使用多线程+多进程的 Python 日志记录

Question

使用多线程+多进程的 Python 日志记录

pythonmultithreadingloggingmultiprocessingpython-logging

3

请花些时间阅读完整个问题，以了解确切的问题。谢谢。

我有一个运行/驱动程序，它监听 Kafka 主题并在收到主题上的新消息时使用 ThreadPoolExecutor 分派任务（如下所示）：



consumer = KafkaConsumer(CONSUMER_TOPIC, group_id='ME2',
                                 bootstrap_servers=[f"{KAFKA_SERVER_HOST}:{KAFKA_SERVER_PORT}"],
                                 value_deserializer=lambda x: json.loads(x.decode('utf-8')),
                                 enable_auto_commit=False,
                                 auto_offset_reset='latest',
                                 max_poll_records=1,
                                 max_poll_interval_ms=300000)

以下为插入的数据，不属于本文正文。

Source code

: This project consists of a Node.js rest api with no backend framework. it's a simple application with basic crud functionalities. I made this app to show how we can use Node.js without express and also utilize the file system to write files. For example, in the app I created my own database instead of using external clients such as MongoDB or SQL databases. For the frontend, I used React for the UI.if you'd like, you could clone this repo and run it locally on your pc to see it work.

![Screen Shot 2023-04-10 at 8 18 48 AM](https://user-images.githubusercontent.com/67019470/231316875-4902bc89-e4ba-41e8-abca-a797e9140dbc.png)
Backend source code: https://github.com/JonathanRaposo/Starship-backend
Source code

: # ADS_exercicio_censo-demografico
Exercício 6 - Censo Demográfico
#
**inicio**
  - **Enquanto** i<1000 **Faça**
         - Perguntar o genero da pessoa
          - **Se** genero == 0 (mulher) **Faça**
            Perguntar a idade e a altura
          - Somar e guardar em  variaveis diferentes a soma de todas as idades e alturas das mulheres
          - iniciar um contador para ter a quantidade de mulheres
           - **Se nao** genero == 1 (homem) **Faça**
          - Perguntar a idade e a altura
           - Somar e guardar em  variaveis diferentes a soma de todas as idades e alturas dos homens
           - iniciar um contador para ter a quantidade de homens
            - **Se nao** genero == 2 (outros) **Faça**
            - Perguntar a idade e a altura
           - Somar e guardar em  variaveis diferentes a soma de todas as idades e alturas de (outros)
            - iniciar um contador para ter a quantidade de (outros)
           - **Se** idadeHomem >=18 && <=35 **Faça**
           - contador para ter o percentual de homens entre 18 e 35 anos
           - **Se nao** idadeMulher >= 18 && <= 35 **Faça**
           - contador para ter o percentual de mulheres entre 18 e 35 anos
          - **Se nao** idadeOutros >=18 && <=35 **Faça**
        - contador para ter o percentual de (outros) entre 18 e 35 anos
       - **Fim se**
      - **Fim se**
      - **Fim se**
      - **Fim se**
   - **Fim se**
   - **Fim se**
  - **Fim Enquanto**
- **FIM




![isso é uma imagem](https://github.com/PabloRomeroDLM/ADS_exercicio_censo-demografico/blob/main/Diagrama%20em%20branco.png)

with ThreadPoolExecutor(max_workers=10) as executor:
     futures = []
     for message in consumer:
         futures.append(executor.submit(SOME_FUNCTION, ARG1, ARG2))

这里有一些代码，但在这里它不重要，所以我跳过了。

SOME_FUNCTION来自于另一个Python脚本，该脚本被导入(事实上，在后续阶段会有一系列的导入操作)。重要的是在这些脚本中的某个点上，我调用了Multiprocessing Pool，因为我需要对数据进行并行处理(SIMD-单指令多数据)，并使用apply_async函数来实现。

for loop_message_chunk in loop_message_chunks:
    res_list.append(self.pool.apply_async(self.one_matching.match, args=(hash_set, loop_message_chunk, fields)))

现在，我有两个版本的运行程序/驱动程序：

基于Kafka的（如上所示）
- 此版本会生成启动多进程的线程
监听Kafka -> 启动线程 -> 启动多进程
基于REST的（使用Flask通过REST调用完成相同任务）
- 此版本不会启动任何线程，并直接调用多进程
监听REST端点 -> 启动多进程

你问为什么要有两个运行程序/驱动程序？因为这个微服务将由多个团队使用，有些团队想要同步的基于REST的，而一些团队则想要基于KAFKA的实时异步系统。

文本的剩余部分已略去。